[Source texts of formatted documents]
========

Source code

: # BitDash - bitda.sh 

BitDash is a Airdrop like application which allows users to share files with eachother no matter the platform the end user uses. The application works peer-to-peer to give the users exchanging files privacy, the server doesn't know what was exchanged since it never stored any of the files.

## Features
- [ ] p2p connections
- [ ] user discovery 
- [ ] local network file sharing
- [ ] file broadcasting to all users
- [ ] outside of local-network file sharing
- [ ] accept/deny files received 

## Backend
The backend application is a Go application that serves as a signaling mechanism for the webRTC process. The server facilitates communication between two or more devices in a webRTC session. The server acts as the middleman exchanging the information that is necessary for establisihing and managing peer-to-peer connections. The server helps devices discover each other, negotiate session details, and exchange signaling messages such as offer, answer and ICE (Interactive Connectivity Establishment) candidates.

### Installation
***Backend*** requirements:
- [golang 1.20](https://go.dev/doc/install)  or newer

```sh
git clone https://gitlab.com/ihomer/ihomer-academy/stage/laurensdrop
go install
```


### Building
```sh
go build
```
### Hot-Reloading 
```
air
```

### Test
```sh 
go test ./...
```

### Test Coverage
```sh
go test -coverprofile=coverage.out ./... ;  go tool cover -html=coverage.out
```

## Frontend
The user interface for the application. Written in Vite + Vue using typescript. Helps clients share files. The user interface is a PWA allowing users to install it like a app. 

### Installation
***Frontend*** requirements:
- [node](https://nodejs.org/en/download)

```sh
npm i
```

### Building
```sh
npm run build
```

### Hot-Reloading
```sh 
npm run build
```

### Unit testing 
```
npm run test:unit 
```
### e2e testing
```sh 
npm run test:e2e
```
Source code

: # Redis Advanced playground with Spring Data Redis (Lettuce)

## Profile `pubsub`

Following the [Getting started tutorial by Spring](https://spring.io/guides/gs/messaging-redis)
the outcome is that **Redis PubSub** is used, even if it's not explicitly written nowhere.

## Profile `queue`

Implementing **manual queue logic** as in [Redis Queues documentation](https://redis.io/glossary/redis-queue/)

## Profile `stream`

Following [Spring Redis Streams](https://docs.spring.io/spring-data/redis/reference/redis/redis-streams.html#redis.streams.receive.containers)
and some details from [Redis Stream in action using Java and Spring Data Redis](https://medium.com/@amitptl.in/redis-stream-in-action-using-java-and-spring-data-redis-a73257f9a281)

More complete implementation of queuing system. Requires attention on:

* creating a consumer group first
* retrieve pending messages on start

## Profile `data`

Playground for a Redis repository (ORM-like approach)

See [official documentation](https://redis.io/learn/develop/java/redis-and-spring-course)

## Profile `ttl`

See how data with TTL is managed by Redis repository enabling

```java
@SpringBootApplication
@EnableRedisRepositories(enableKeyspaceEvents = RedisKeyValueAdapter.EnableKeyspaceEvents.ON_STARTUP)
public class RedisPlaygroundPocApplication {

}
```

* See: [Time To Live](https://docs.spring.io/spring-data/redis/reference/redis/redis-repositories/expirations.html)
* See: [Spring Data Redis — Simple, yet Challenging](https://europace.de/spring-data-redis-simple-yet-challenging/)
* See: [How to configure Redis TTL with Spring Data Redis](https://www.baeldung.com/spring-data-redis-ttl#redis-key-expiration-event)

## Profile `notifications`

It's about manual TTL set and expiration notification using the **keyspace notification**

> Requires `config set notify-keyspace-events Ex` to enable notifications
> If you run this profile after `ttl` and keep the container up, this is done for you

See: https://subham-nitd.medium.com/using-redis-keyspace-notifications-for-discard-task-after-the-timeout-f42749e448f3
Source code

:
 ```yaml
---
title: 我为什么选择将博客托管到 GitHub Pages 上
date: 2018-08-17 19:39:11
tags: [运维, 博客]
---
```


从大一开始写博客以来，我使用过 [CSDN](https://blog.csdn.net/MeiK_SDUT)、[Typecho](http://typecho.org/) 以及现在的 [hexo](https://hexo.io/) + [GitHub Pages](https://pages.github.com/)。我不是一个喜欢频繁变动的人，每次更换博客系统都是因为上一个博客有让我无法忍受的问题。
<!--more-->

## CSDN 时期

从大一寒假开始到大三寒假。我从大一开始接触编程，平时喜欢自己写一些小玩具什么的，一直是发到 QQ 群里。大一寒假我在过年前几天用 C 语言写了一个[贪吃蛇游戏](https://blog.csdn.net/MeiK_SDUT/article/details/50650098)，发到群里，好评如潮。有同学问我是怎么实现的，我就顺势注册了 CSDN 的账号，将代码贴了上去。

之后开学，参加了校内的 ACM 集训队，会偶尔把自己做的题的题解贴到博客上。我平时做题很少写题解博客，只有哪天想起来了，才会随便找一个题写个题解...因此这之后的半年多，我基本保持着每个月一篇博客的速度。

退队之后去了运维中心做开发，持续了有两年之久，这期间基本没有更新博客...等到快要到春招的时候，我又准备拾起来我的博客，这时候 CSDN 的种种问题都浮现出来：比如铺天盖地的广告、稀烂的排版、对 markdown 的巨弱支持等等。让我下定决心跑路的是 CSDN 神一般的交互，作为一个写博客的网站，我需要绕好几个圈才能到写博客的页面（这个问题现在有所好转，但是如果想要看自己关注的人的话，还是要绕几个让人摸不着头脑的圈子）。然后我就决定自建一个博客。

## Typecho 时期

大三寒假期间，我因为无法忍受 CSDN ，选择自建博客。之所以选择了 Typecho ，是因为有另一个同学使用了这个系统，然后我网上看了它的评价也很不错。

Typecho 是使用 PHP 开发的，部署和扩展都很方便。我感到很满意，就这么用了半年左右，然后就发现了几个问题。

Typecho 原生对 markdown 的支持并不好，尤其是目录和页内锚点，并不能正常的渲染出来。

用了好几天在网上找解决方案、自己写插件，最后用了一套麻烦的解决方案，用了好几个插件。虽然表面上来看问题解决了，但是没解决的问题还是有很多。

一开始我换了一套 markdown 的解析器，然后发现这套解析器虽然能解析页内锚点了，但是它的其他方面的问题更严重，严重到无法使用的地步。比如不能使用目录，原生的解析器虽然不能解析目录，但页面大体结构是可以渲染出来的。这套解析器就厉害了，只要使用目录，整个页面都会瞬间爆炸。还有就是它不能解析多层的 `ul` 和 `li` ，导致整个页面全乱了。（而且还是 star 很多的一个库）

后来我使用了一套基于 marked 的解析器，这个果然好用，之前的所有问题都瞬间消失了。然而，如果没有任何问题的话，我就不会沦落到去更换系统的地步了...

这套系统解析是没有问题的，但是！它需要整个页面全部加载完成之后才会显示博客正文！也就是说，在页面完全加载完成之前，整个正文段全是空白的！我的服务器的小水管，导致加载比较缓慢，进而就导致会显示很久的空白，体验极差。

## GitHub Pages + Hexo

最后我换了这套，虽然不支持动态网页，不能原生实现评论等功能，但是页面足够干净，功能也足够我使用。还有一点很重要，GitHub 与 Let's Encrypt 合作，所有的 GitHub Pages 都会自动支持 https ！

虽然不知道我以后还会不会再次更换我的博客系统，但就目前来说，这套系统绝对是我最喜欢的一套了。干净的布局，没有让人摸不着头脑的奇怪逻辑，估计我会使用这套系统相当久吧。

========

## Work instructions
Copy out only the lines of the records above from the one with "to enable notifications" through the one with "done for you", exactly as they stand, both included.

## Task answer
> Requires `config set notify-keyspace-events Ex` to enable notifications
> If you run this profile after `ttl` and keep the container up, this is done for you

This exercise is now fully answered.